Do you sometimes lie awake at 3 AM, heart racing, mind spinning with tomorrow's to-do list? You're far from alone. According to a number of studies, stress is the leading cause of a high percentage of doctor office visits. But here's something important to understand: stress isn't just one thing. As Katy Georgiou explains in this accessible guide, our bodies have five distinct stress responses — Fight, Flight, Flop, Freeze and Fawn — each serving as a different survival strategy. By understanding which response patterns you tend toward, and learning practical ways to work with them rather than against them, you can start to take control of your stress rather than letting it control you. From breathing exercises and lifestyle changes to therapeutic approaches and medical interventions, this guide offers a toolbox of strategies to help you feel like yourself again.
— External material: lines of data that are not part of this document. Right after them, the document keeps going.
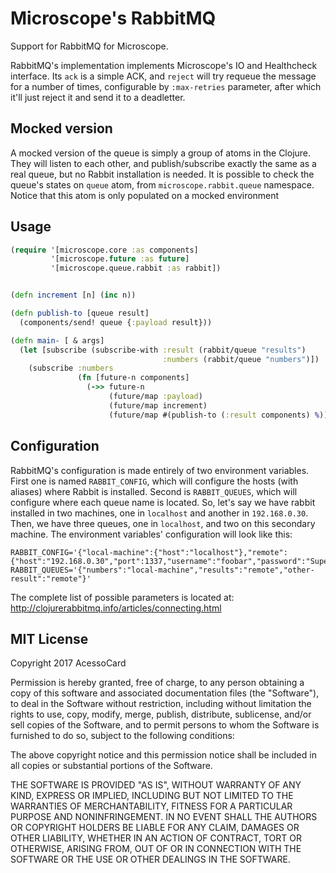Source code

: # Microscope's RabbitMQ

Support for RabbitMQ for Microscope.

RabbitMQ's implementation implements Microscope's IO and Healthcheck interface. Its `ack`
is a simple ACK, and `reject` will try requeue the message for a number of times,
configurable by `:max-retries` parameter, after which it'll just reject it and send it to
a deadletter.

## Mocked version

A mocked version of the queue is simply a group of atoms in the Clojure. They will listen
to each other, and publish/subscribe exactly the same as a real queue, but no Rabbit
installation is needed. It is possible to check the queue's states on `queue` atom, from
`microscope.rabbit.queue` namespace. Notice that this atom is only populated on a mocked
environment

## Usage

```clojure
(require '[microscope.core :as components]
         '[microscope.future :as future]
         '[microscope.queue.rabbit :as rabbit])


(defn increment [n] (inc n))

(defn publish-to [queue result]
  (components/send! queue {:payload result}))

(defn main- [ & args]
  (let [subscribe (subscribe-with :result (rabbit/queue "results")
                                  :numbers (rabbit/queue "numbers")])
    (subscribe :numbers
               (fn [future-n components]
                 (->> future-n
                      (future/map :payload)
                      (future/map increment)
                      (future/map #(publish-to (:result components) %)))))))
```

## Configuration

RabbitMQ's configuration is made entirely of two environment variables. First one
is named `RABBIT_CONFIG`, which will configure the hosts (with aliases) where Rabbit is
installed. Second is `RABBIT_QUEUES`, which will configure where each queue name is
located. So, let's say we have rabbit installed in two machines, one in `localhost`
and another in `192.168.0.30`. Then, we have three queues, one in `localhost`, and two
on this secondary machine. The environment variables' configuration will look like this:

```
RABBIT_CONFIG='{"local-machine":{"host":"localhost"},"remote":{"host":"192.168.0.30","port":1337,"username":"foobar","password":"SuperSecretPassword"}}'
RABBIT_QUEUES='{"numbers":"local-machine","results":"remote","other-result":"remote"}'
```

The complete list of possible parameters is located at:
http://clojurerabbitmq.info/articles/connecting.html

## MIT License

Copyright 2017 AcessoCard

Permission is hereby granted, free of charge, to any person obtaining a copy of this software and associated documentation files (the "Software"), to deal in the Software without restriction, including without limitation the rights to use, copy, modify, merge, publish, distribute, sublicense, and/or sell copies of the Software, and to permit persons to whom the Software is furnished to do so, subject to the following conditions:

The above copyright notice and this permission notice shall be included in all copies or substantial portions of the Software.

THE SOFTWARE IS PROVIDED "AS IS", WITHOUT WARRANTY OF ANY KIND, EXPRESS OR IMPLIED, INCLUDING BUT NOT LIMITED TO THE WARRANTIES OF MERCHANTABILITY, FITNESS FOR A PARTICULAR PURPOSE AND NONINFRINGEMENT. IN NO EVENT SHALL THE AUTHORS OR COPYRIGHT HOLDERS BE LIABLE FOR ANY CLAIM, DAMAGES OR OTHER LIABILITY, WHETHER IN AN ACTION OF CONTRACT, TORT OR OTHERWISE, ARISING FROM, OUT OF OR IN CONNECTION WITH THE SOFTWARE OR THE USE OR OTHER DEALINGS IN THE SOFTWARE.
Here are four key pieces of advice from the book:
Know your Fs
“Many people are aware of the fight-or-flight response: it’s the primal response to danger activated in times of stress that prompts you to flee or combat a situation for survival. But there are actually five Fs: Fight, Flight, Flop, Freeze and Fawn. Each of these is described in more detail on the following pages. Your reaction depends on many factors, including what you did in your very early development in response to being frightened. Research shows that whatever we did the first time to keep ourselves safe from danger gets hardwired into the part of the brain called the amygdala — that’s the primitive part of our brain that we short-circuit to in times of trouble. That’s why it can sometimes feel like our responses are out of control. The good news is, it doesn’t have to stay that way.”
Play ball
“If too many things are mounting up at once and you feel overwhelmed, this mental exercise can be helpful. Imagine a game of baseball with different bases. At each of these bases is one of your dilemmas to tackle. Visually run to the first base and spend time exploring that dilemma knowing the others will be dealt with later. Give yourself a time limit such as 10 minutes. Once your time is up, however far you’ve managed to get with your task, leave it and run to the second base and deal with the challenge there. After another 10 minutes, leave it and run to the third, and then finally the fourth base. Remember, once you’ve completed this circuit you can return to any of the other bases to finish anything that still needs your attention. This exercise can help you break down stressful tasks into manageable chunks and release some of your stress.”
Drink more water
“Research shows that drinking just two cups less water than we should on any given day can trigger the release of stress hormones because our body is experiencing the feeling of dehydration. Aim to drink about eight glasses of water per day. If you don’t like drinking plain water, try adding slices of fruit, mint or cucumber to get a natural flavor boost. Don’t forget you can get your intake from hot drinks, too, but don’t overload on caffeine. Choose herbal teas instead of tea and coffee.”
Try a finger trace
“A simple breathing exercise you can do at your desk or in the privacy of your bedroom is to trace the shape of your hand with a finger on your opposite hand, while you breathe in and out. Take a breath in as you trace upward toward the tip of your finger, then breathe out as you trace down toward your palm and continue until you’ve traced all of your fingers. Not only does this help you regulate your breathing, it helps to keep you focused on your body in the here and now. This can be especially helpful if you experience a lot of anxiety or if you struggle with a flight, freeze or flop response, because it gradually brings you back into your body on your own terms, increasing your feeling of control.”